Wednesday, 1 July 2015

A photo is only half the story!

A happy child in the rain but they won't all be happy!!
I am a big advocate of social media and all the benefits it has brought to me as an educator - I have lost count of the amount of ideas I have gleaned from being able to follow other educators around the world and I have made life long friendships that have also transferred into 'real' friendships.
However, there are downsides to this ability to 'see' into other settings across the globe - it is very easy to see something and think 'Oh I could do that' without actually considering the whole picture, we can't transport practice or ideas from one place into ours without having to tweak or change parts of it. How many of us have seen fantastic art ideas on Pinterest, only to discover that it is not as simple as it looks from photographs or, more importantly, that a single photo showing an end result can't ever truly tell you the whole story and how much preparation is actually needed to get that end result! I have tried painting with balloons - it was great fun but at no point in the original post did anyone mention the balloons would end up bouncing all over the floor leaving a trail of paint, or that some children would manage to burst them! 
Water beads are great fun but they will bounce everywhere & get squashed!
It was the same with the whole water beads craze, no one had warned me just how bouncy they were and the first day we had them in the water tray was spent chasing them all over the classroom! I still use them every year but I warn the children that they will bounce if they throw them about and to try and be careful not to squash them too soon!

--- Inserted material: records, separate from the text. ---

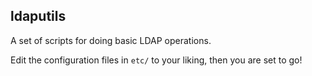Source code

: ldaputils
---------------------------------------------

A set of scripts for doing basic LDAP operations.

Edit the configuration files in `etc/` to your liking, 
then you are set to go!

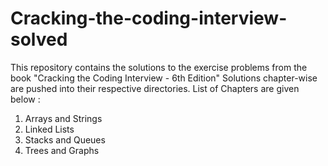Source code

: # Cracking-the-coding-interview-solved
This repository contains the solutions to the exercise problems from the book "Cracking the Coding Interview - 6th Edition"
Solutions chapter-wise are pushed into their respective directories.
List of Chapters are given below :
1) Arrays and Strings
2) Linked Lists
3) Stacks and Queues
4) Trees and Graphs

I am always amazed by the people who may follow my blog thinking I am an outdoor preschool but then that mis conception is understandable as most of my posts are about being outdoors! But in reality I am a standard nursery class teacher with an indoor classroom and we do actually spend equal amounts indoors as outdoors and some days we may even be inside more than we are outside!! 

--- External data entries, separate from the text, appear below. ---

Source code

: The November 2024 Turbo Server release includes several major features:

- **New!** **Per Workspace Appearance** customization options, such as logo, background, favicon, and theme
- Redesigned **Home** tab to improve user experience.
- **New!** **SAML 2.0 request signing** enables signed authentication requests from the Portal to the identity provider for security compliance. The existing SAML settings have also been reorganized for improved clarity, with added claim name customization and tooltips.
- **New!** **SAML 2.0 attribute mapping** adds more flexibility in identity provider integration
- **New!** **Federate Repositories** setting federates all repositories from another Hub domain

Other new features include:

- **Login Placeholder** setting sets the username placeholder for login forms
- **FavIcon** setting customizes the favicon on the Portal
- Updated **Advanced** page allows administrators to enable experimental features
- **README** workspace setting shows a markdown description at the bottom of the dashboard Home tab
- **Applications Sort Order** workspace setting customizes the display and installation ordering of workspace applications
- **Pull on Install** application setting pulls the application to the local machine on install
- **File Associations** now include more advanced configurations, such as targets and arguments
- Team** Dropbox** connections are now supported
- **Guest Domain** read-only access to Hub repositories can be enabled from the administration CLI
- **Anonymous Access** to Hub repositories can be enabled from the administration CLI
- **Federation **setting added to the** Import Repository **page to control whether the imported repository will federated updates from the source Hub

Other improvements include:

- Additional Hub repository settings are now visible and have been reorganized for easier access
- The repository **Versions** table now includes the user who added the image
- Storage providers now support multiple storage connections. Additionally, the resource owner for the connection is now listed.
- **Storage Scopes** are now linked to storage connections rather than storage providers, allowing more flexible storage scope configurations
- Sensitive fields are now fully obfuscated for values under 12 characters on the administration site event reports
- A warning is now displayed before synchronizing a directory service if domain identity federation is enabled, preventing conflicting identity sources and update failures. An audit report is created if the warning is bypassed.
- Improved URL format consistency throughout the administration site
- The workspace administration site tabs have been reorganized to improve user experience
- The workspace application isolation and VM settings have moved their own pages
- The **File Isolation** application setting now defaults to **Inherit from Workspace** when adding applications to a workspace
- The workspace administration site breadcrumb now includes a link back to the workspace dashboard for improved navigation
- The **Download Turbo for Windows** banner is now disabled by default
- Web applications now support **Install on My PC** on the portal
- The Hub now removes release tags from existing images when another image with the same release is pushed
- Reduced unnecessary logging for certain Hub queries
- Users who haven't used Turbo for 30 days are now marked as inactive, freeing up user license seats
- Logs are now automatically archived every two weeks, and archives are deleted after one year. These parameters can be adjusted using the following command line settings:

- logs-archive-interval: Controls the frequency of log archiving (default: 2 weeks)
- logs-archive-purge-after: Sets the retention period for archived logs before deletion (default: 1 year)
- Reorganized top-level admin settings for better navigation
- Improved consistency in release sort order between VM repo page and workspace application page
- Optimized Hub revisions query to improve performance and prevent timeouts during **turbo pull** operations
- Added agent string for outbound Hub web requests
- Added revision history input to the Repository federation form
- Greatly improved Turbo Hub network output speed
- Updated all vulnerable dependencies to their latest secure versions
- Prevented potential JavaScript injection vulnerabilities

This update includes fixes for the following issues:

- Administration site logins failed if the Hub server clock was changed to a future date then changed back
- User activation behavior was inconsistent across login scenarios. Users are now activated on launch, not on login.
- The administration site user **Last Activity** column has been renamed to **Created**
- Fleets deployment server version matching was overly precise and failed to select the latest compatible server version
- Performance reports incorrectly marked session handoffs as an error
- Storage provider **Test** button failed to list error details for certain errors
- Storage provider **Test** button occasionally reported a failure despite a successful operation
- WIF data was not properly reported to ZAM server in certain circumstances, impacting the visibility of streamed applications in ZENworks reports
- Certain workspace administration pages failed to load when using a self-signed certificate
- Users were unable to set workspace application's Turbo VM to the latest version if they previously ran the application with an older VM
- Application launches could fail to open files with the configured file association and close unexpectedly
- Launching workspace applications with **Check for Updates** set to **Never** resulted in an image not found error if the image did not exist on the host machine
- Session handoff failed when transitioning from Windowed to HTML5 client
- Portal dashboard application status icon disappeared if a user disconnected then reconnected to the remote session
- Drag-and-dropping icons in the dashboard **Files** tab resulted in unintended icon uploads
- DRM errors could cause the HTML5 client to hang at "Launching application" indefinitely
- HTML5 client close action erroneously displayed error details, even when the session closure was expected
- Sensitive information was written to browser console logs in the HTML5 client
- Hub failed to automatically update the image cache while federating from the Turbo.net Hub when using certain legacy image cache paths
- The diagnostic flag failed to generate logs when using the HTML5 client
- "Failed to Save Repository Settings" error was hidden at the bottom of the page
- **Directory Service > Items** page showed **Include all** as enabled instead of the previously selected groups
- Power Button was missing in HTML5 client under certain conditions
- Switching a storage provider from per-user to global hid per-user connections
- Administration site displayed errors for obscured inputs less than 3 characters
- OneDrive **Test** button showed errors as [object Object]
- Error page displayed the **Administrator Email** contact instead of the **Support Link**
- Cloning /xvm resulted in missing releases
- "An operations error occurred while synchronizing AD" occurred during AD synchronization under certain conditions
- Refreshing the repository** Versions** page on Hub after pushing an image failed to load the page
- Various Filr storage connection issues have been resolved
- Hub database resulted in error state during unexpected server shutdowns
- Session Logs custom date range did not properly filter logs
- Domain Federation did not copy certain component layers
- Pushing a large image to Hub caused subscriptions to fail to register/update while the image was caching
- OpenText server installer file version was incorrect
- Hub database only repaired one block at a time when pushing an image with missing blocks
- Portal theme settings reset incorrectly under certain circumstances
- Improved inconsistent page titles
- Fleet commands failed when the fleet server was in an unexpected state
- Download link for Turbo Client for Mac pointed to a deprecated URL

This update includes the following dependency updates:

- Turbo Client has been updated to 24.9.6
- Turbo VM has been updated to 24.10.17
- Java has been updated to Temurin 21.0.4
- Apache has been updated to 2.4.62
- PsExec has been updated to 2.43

We can never, ever tell the whole story from a photograph and we should never make snap judgments on them either. I have made some good friends by simply asking a question about something I have seen in a photograph and I would advise trying this rather than adding a snarky comment on a photograph or assuming you know the backstory to what is going on in the photo. I am so glad I first asked Lesley over at Takoma Park Cooperative Nursery School about the coloured bottles I saw all over her playground or else my journey with Bottle Babies would never have begun.
A passel of Bottle Babies!
The photos we post online are usually chosen because they are a good reflection of what we are trying to portray but that also means that they are not going to give an accurate snap of what was actually happening in the wider scheme of things - a good example is photos we might share of children paying in the snow, these photos will usually show happy children making snow angels etc., we don't post photos of a child who was crying because they were too cold or their hands had got too sore from playing with snow. 
I usually have 26 - 28 children in my class and on a cold, wet day there will always be the hard core of 10-12 children who get on their rain gear (waterproofs) and head off into the rain to play whilst another 10-12 will be content to play under the covered area but crucially there will be 1-2 who will be moaning or whining the whole time we are outside about being too cold or wet etc. We do of course layer them up with extra coats, scarves & gloves etc. but there will always be one of two children who just hate the cold but we have to look at the bigger picture and consider the needs of the majority, so we will stay outside. 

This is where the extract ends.